About the Authors: A Multidisciplinary Approach to Obesity Care in El Paso, Texas

I am Dr. Alex Jimenez, DC, APRN, FNP-BC, CFMP, IFMCP, ATN, CCST. At Injury Medical Clinic PA, also known as Mission Plaza Injury Medical Clinic, in El Paso, Texas, my team and I deliver multidisciplinary, integrative care for individuals with complex chronic conditions such as obesity, metabolic dysfunction, musculoskeletal pain, and personal injuries. Our clinical model is built around a collaborative framework that ensures every patient receives both evidence-based medical management and hands-on functional rehabilitation.

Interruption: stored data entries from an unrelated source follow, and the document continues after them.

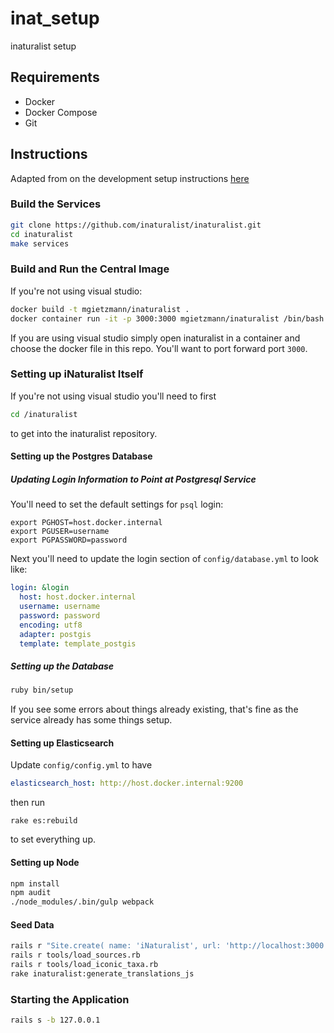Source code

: # inat_setup
inaturalist setup

## Requirements
* Docker
* Docker Compose
* Git

## Instructions
Adapted from on the development setup instructions [here](https://github.com/inaturalist/inaturalist/wiki/Development-Setup-Guide)

### Build the Services
```bash
git clone https://github.com/inaturalist/inaturalist.git
cd inaturalist
make services
```

### Build and Run the Central Image
If you're not using visual studio:
```bash
docker build -t mgietzmann/inaturalist .
docker container run -it -p 3000:3000 mgietzmann/inaturalist /bin/bash
```

If you are using visual studio simply open inaturalist in a container and choose the docker file in this repo. You'll want to port forward port `3000`.

### Setting up iNaturalist Itself
If you're not using visual studio you'll need to first
```bash
cd /inaturalist
```
to get into the inaturalist repository.

#### Setting up the Postgres Database

##### Updating Login Information to Point at Postgresql Service
You'll need to set the default settings for `psql` login:
```
export PGHOST=host.docker.internal
export PGUSER=username
export PGPASSWORD=password
```
Next you'll need to update the login section of `config/database.yml` to look like:
```yml
login: &login
  host: host.docker.internal
  username: username
  password: password
  encoding: utf8
  adapter: postgis
  template: template_postgis
```

##### Setting up the Database
```bash
ruby bin/setup
```
If you see some errors about things already existing, that's fine as the service already has some things setup.

#### Setting up Elasticsearch
Update `config/config.yml` to have
```yml
elasticsearch_host: http://host.docker.internal:9200
```
then run
```
rake es:rebuild
```
to set everything up.

#### Setting up Node
```bash
npm install
npm audit
./node_modules/.bin/gulp webpack
```

#### Seed Data
```bash
rails r "Site.create( name: 'iNaturalist', url: 'http://localhost:3000' )"
rails r tools/load_sources.rb
rails r tools/load_iconic_taxa.rb
rake inaturalist:generate_translations_js
```

### Starting the Application
```bash
rails s -b 127.0.0.1
```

Serving as our Medical Director and Collaborative Physician is Dr. Maria Guadalupe Cardenas, MD (NPI #1164426749, Texas MD License #J2933). Board Certified in Internal Medicine, Dr. Cardenas brings over 40 years of experience as an internist, providing an extraordinary depth of knowledge to our practice. She provides essential medical direction, physician oversight, risk assessment, and pharmacological management for patients with complex metabolic and systemic conditions, including obesity and its many comorbidities.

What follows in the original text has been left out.